*** RECORDS SUPPLIED ***

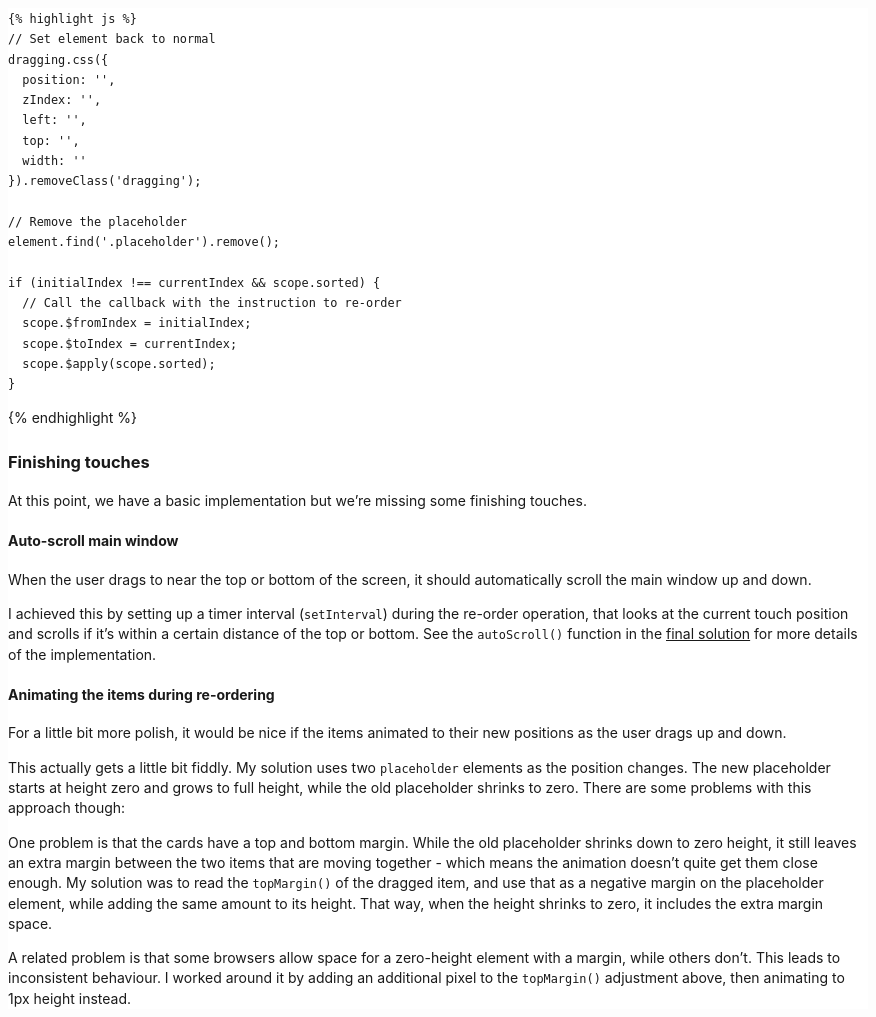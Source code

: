     {% highlight js %}
    // Set element back to normal
    dragging.css({
      position: '',
      zIndex: '',
      left: '',
      top: '',
      width: ''
    }).removeClass('dragging');

    // Remove the placeholder
    element.find('.placeholder').remove();

    if (initialIndex !== currentIndex && scope.sorted) {
      // Call the callback with the instruction to re-order
      scope.$fromIndex = initialIndex;
      scope.$toIndex = currentIndex;
      scope.$apply(scope.sorted);
    }
{% endhighlight %}

### Finishing touches

At this point, we have a basic implementation but we’re missing some finishing touches.

#### Auto-scroll main window

When the user drags to near the top or bottom of the screen, it should automatically scroll the main window up and down.

I achieved this by setting up a timer interval (`setInterval`) during the re-order operation, that looks at the current touch position and scrolls if it’s within a certain distance of the top or bottom. See the `autoScroll()` function in the [final solution](https://github.com/DevAndyLee/Ionic-Sorter/blob/master/www/js/sortable.js) for more details of the implementation.

#### Animating the items during re-ordering

For a little bit more polish, it would be nice if the items animated to their new positions as the user drags up and down.

This actually gets a little bit fiddly. My solution uses two `placeholder` elements as the position changes. The new placeholder starts at height zero and grows to full height, while the old placeholder shrinks to zero. There are some problems with this approach though:

One problem is that the cards have a top and bottom margin. While the old placeholder shrinks down to zero height, it still leaves an extra margin between the two items that are moving together - which means the animation doesn’t quite get them close enough. My solution was to read the `topMargin()` of the dragged item, and use that as a negative margin on the placeholder element, while adding the same amount to its height. That way, when the height shrinks to zero, it includes the extra margin space.

A related problem is that some browsers allow space for a zero-height element with a margin, while others don’t. This leads to inconsistent behaviour. I worked around it by adding an additional pixel to the `topMargin()` adjustment above, then animating to 1px height instead.
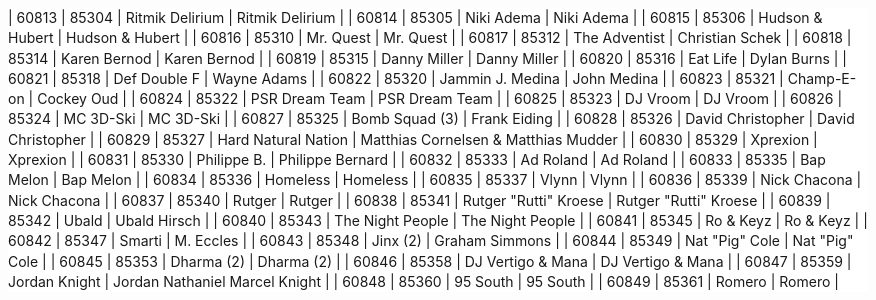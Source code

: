 | 60813 | 85304 | Ritmik Delirium | Ritmik Delirium |
| 60814 | 85305 | Niki Adema | Niki Adema |
| 60815 | 85306 | Hudson & Hubert | Hudson & Hubert |
| 60816 | 85310 | Mr. Quest | Mr. Quest |
| 60817 | 85312 | The Adventist | Christian Schek |
| 60818 | 85314 | Karen Bernod | Karen Bernod |
| 60819 | 85315 | Danny Miller | Danny Miller |
| 60820 | 85316 | Eat Life | Dylan Burns |
| 60821 | 85318 | Def Double F | Wayne Adams |
| 60822 | 85320 | Jammin J. Medina | John Medina |
| 60823 | 85321 | Champ-E-on | Cockey Oud |
| 60824 | 85322 | PSR Dream Team | PSR Dream Team |
| 60825 | 85323 | DJ Vroom | DJ Vroom |
| 60826 | 85324 | MC 3D-Ski | MC 3D-Ski |
| 60827 | 85325 | Bomb Squad (3) | Frank Eiding |
| 60828 | 85326 | David Christopher | David Christopher |
| 60829 | 85327 | Hard Natural Nation | Matthias Cornelsen & Matthias Mudder |
| 60830 | 85329 | Xprexion | Xprexion |
| 60831 | 85330 | Philippe B. | Philippe Bernard |
| 60832 | 85333 | Ad Roland | Ad Roland |
| 60833 | 85335 | Bap Melon | Bap Melon |
| 60834 | 85336 | Homeless | Homeless |
| 60835 | 85337 | Vlynn | Vlynn |
| 60836 | 85339 | Nick Chacona | Nick Chacona |
| 60837 | 85340 | Rutger | Rutger |
| 60838 | 85341 | Rutger "Rutti" Kroese | Rutger "Rutti" Kroese |
| 60839 | 85342 | Ubald | Ubald Hirsch |
| 60840 | 85343 | The Night People | The Night People |
| 60841 | 85345 | Ro & Keyz | Ro & Keyz |
| 60842 | 85347 | Smarti | M. Eccles |
| 60843 | 85348 | Jinx (2) | Graham Simmons |
| 60844 | 85349 | Nat "Pig" Cole | Nat "Pig" Cole |
| 60845 | 85353 | Dharma (2) | Dharma (2) |
| 60846 | 85358 | DJ Vertigo & Mana | DJ Vertigo & Mana |
| 60847 | 85359 | Jordan Knight | Jordan Nathaniel Marcel Knight |
| 60848 | 85360 | 95 South | 95 South |
| 60849 | 85361 | Romero | Romero |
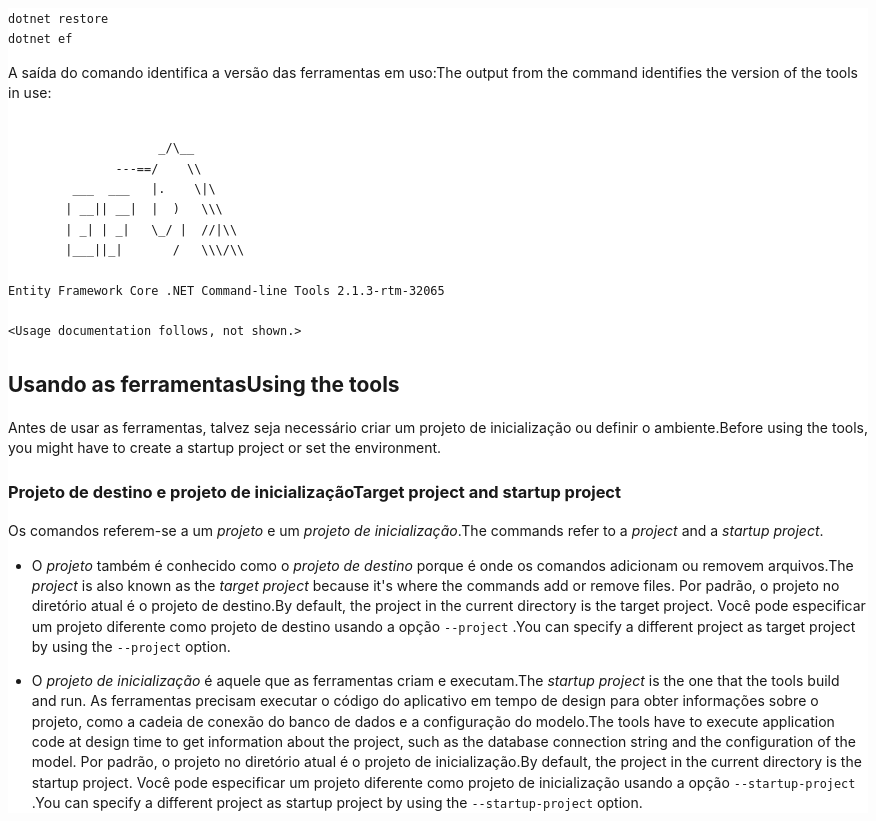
  ```dotnetcli
  dotnet restore
  dotnet ef
  ```

<span data-ttu-id="191ed-146">A saída do comando identifica a versão das ferramentas em uso:</span><span class="sxs-lookup"><span data-stu-id="191ed-146">The output from the command identifies the version of the tools in use:</span></span>

```console

                     _/\__
               ---==/    \\
         ___  ___   |.    \|\
        | __|| __|  |  )   \\\
        | _| | _|   \_/ |  //|\\
        |___||_|       /   \\\/\\

Entity Framework Core .NET Command-line Tools 2.1.3-rtm-32065

<Usage documentation follows, not shown.>
```

## <a name="using-the-tools"></a><span data-ttu-id="191ed-147">Usando as ferramentas</span><span class="sxs-lookup"><span data-stu-id="191ed-147">Using the tools</span></span>

<span data-ttu-id="191ed-148">Antes de usar as ferramentas, talvez seja necessário criar um projeto de inicialização ou definir o ambiente.</span><span class="sxs-lookup"><span data-stu-id="191ed-148">Before using the tools, you might have to create a startup project or set the environment.</span></span>

### <a name="target-project-and-startup-project"></a><span data-ttu-id="191ed-149">Projeto de destino e projeto de inicialização</span><span class="sxs-lookup"><span data-stu-id="191ed-149">Target project and startup project</span></span>

<span data-ttu-id="191ed-150">Os comandos referem-se a um *projeto* e um *projeto de inicialização*.</span><span class="sxs-lookup"><span data-stu-id="191ed-150">The commands refer to a *project* and a *startup project*.</span></span>

* <span data-ttu-id="191ed-151">O *projeto* também é conhecido como o *projeto de destino* porque é onde os comandos adicionam ou removem arquivos.</span><span class="sxs-lookup"><span data-stu-id="191ed-151">The *project* is also known as the *target project* because it's where the commands add or remove files.</span></span> <span data-ttu-id="191ed-152">Por padrão, o projeto no diretório atual é o projeto de destino.</span><span class="sxs-lookup"><span data-stu-id="191ed-152">By default, the project in the current directory is the target project.</span></span> <span data-ttu-id="191ed-153">Você pode especificar um projeto diferente como projeto de destino usando a opção <nobr>`--project`</nobr> .</span><span class="sxs-lookup"><span data-stu-id="191ed-153">You can specify a different project as target project by using the <nobr>`--project`</nobr> option.</span></span>

* <span data-ttu-id="191ed-154">O *projeto de inicialização* é aquele que as ferramentas criam e executam.</span><span class="sxs-lookup"><span data-stu-id="191ed-154">The *startup project* is the one that the tools build and run.</span></span> <span data-ttu-id="191ed-155">As ferramentas precisam executar o código do aplicativo em tempo de design para obter informações sobre o projeto, como a cadeia de conexão do banco de dados e a configuração do modelo.</span><span class="sxs-lookup"><span data-stu-id="191ed-155">The tools have to execute application code at design time to get information about the project, such as the database connection string and the configuration of the model.</span></span> <span data-ttu-id="191ed-156">Por padrão, o projeto no diretório atual é o projeto de inicialização.</span><span class="sxs-lookup"><span data-stu-id="191ed-156">By default, the project in the current directory is the startup project.</span></span> <span data-ttu-id="191ed-157">Você pode especificar um projeto diferente como projeto de inicialização usando a opção <nobr>`--startup-project`</nobr> .</span><span class="sxs-lookup"><span data-stu-id="191ed-157">You can specify a different project as startup project by using the <nobr>`--startup-project`</nobr> option.</span></span>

*** End of RECORDS SUPPLIED ***

EXERCISE REQUIREMENTS:
Write out all of the data above exactly, without any of its pictures.

SOLUTION TO THE PROBLEM:
Source code

:     {% highlight js %}
    // Set element back to normal
    dragging.css({
      position: '',
      zIndex: '',
      left: '',
      top: '',
      width: ''
    }).removeClass('dragging');

    // Remove the placeholder
    element.find('.placeholder').remove();

    if (initialIndex !== currentIndex && scope.sorted) {
      // Call the callback with the instruction to re-order
      scope.$fromIndex = initialIndex;
      scope.$toIndex = currentIndex;
      scope.$apply(scope.sorted);
    }
{% endhighlight %}

### Finishing touches

At this point, we have a basic implementation but we’re missing some finishing touches.

#### Auto-scroll main window

When the user drags to near the top or bottom of the screen, it should automatically scroll the main window up and down.

I achieved this by setting up a timer interval (`setInterval`) during the re-order operation, that looks at the current touch position and scrolls if it’s within a certain distance of the top or bottom. See the `autoScroll()` function in the [final solution](https://github.com/DevAndyLee/Ionic-Sorter/blob/master/www/js/sortable.js) for more details of the implementation.

#### Animating the items during re-ordering

For a little bit more polish, it would be nice if the items animated to their new positions as the user drags up and down.

This actually gets a little bit fiddly. My solution uses two `placeholder` elements as the position changes. The new placeholder starts at height zero and grows to full height, while the old placeholder shrinks to zero. There are some problems with this approach though:

One problem is that the cards have a top and bottom margin. While the old placeholder shrinks down to zero height, it still leaves an extra margin between the two items that are moving together - which means the animation doesn’t quite get them close enough. My solution was to read the `topMargin()` of the dragged item, and use that as a negative margin on the placeholder element, while adding the same amount to its height. That way, when the height shrinks to zero, it includes the extra margin space.

A related problem is that some browsers allow space for a zero-height element with a margin, while others don’t. This leads to inconsistent behaviour. I worked around it by adding an additional pixel to the `topMargin()` adjustment above, then animating to 1px height instead.
Source code

: | 60813 | 85304 | Ritmik Delirium | Ritmik Delirium |
| 60814 | 85305 | Niki Adema | Niki Adema |
| 60815 | 85306 | Hudson & Hubert | Hudson & Hubert |
| 60816 | 85310 | Mr. Quest | Mr. Quest |
| 60817 | 85312 | The Adventist | Christian Schek |
| 60818 | 85314 | Karen Bernod | Karen Bernod |
| 60819 | 85315 | Danny Miller | Danny Miller |
| 60820 | 85316 | Eat Life | Dylan Burns |
| 60821 | 85318 | Def Double F | Wayne Adams |
| 60822 | 85320 | Jammin J. Medina | John Medina |
| 60823 | 85321 | Champ-E-on | Cockey Oud |
| 60824 | 85322 | PSR Dream Team | PSR Dream Team |
| 60825 | 85323 | DJ Vroom | DJ Vroom |
| 60826 | 85324 | MC 3D-Ski | MC 3D-Ski |
| 60827 | 85325 | Bomb Squad (3) | Frank Eiding |
| 60828 | 85326 | David Christopher | David Christopher |
| 60829 | 85327 | Hard Natural Nation | Matthias Cornelsen & Matthias Mudder |
| 60830 | 85329 | Xprexion | Xprexion |
| 60831 | 85330 | Philippe B. | Philippe Bernard |
| 60832 | 85333 | Ad Roland | Ad Roland |
| 60833 | 85335 | Bap Melon | Bap Melon |
| 60834 | 85336 | Homeless | Homeless |
| 60835 | 85337 | Vlynn | Vlynn |
| 60836 | 85339 | Nick Chacona | Nick Chacona |
| 60837 | 85340 | Rutger | Rutger |
| 60838 | 85341 | Rutger "Rutti" Kroese | Rutger "Rutti" Kroese |
| 60839 | 85342 | Ubald | Ubald Hirsch |
| 60840 | 85343 | The Night People | The Night People |
| 60841 | 85345 | Ro & Keyz | Ro & Keyz |
| 60842 | 85347 | Smarti | M. Eccles |
| 60843 | 85348 | Jinx (2) | Graham Simmons |
| 60844 | 85349 | Nat "Pig" Cole | Nat "Pig" Cole |
| 60845 | 85353 | Dharma (2) | Dharma (2) |
| 60846 | 85358 | DJ Vertigo & Mana | DJ Vertigo & Mana |
| 60847 | 85359 | Jordan Knight | Jordan Nathaniel Marcel Knight |
| 60848 | 85360 | 95 South | 95 South |
| 60849 | 85361 | Romero | Romero |
  ```dotnetcli
  dotnet restore
  dotnet ef
  ```

<span data-ttu-id="191ed-146">A saída do comando identifica a versão das ferramentas em uso:</span><span class="sxs-lookup"><span data-stu-id="191ed-146">The output from the command identifies the version of the tools in use:</span></span>

```console

                     _/\__
               ---==/    \\
         ___  ___   |.    \|\
        | __|| __|  |  )   \\\
        | _| | _|   \_/ |  //|\\
        |___||_|       /   \\\/\\

Entity Framework Core .NET Command-line Tools 2.1.3-rtm-32065

<Usage documentation follows, not shown.>
```

## <a name="using-the-tools"></a><span data-ttu-id="191ed-147">Usando as ferramentas</span><span class="sxs-lookup"><span data-stu-id="191ed-147">Using the tools</span></span>

<span data-ttu-id="191ed-148">Antes de usar as ferramentas, talvez seja necessário criar um projeto de inicialização ou definir o ambiente.</span><span class="sxs-lookup"><span data-stu-id="191ed-148">Before using the tools, you might have to create a startup project or set the environment.</span></span>

### <a name="target-project-and-startup-project"></a><span data-ttu-id="191ed-149">Projeto de destino e projeto de inicialização</span><span class="sxs-lookup"><span data-stu-id="191ed-149">Target project and startup project</span></span>

<span data-ttu-id="191ed-150">Os comandos referem-se a um *projeto* e um *projeto de inicialização*.</span><span class="sxs-lookup"><span data-stu-id="191ed-150">The commands refer to a *project* and a *startup project*.</span></span>

* <span data-ttu-id="191ed-151">O *projeto* também é conhecido como o *projeto de destino* porque é onde os comandos adicionam ou removem arquivos.</span><span class="sxs-lookup"><span data-stu-id="191ed-151">The *project* is also known as the *target project* because it's where the commands add or remove files.</span></span> <span data-ttu-id="191ed-152">Por padrão, o projeto no diretório atual é o projeto de destino.</span><span class="sxs-lookup"><span data-stu-id="191ed-152">By default, the project in the current directory is the target project.</span></span> <span data-ttu-id="191ed-153">Você pode especificar um projeto diferente como projeto de destino usando a opção <nobr>`--project`</nobr> .</span><span class="sxs-lookup"><span data-stu-id="191ed-153">You can specify a different project as target project by using the <nobr>`--project`</nobr> option.</span></span>

* <span data-ttu-id="191ed-154">O *projeto de inicialização* é aquele que as ferramentas criam e executam.</span><span class="sxs-lookup"><span data-stu-id="191ed-154">The *startup project* is the one that the tools build and run.</span></span> <span data-ttu-id="191ed-155">As ferramentas precisam executar o código do aplicativo em tempo de design para obter informações sobre o projeto, como a cadeia de conexão do banco de dados e a configuração do modelo.</span><span class="sxs-lookup"><span data-stu-id="191ed-155">The tools have to execute application code at design time to get information about the project, such as the database connection string and the configuration of the model.</span></span> <span data-ttu-id="191ed-156">Por padrão, o projeto no diretório atual é o projeto de inicialização.</span><span class="sxs-lookup"><span data-stu-id="191ed-156">By default, the project in the current directory is the startup project.</span></span> <span data-ttu-id="191ed-157">Você pode especificar um projeto diferente como projeto de inicialização usando a opção <nobr>`--startup-project`</nobr> .</span><span class="sxs-lookup"><span data-stu-id="191ed-157">You can specify a different project as startup project by using the <nobr>`--startup-project`</nobr> option.</span></span>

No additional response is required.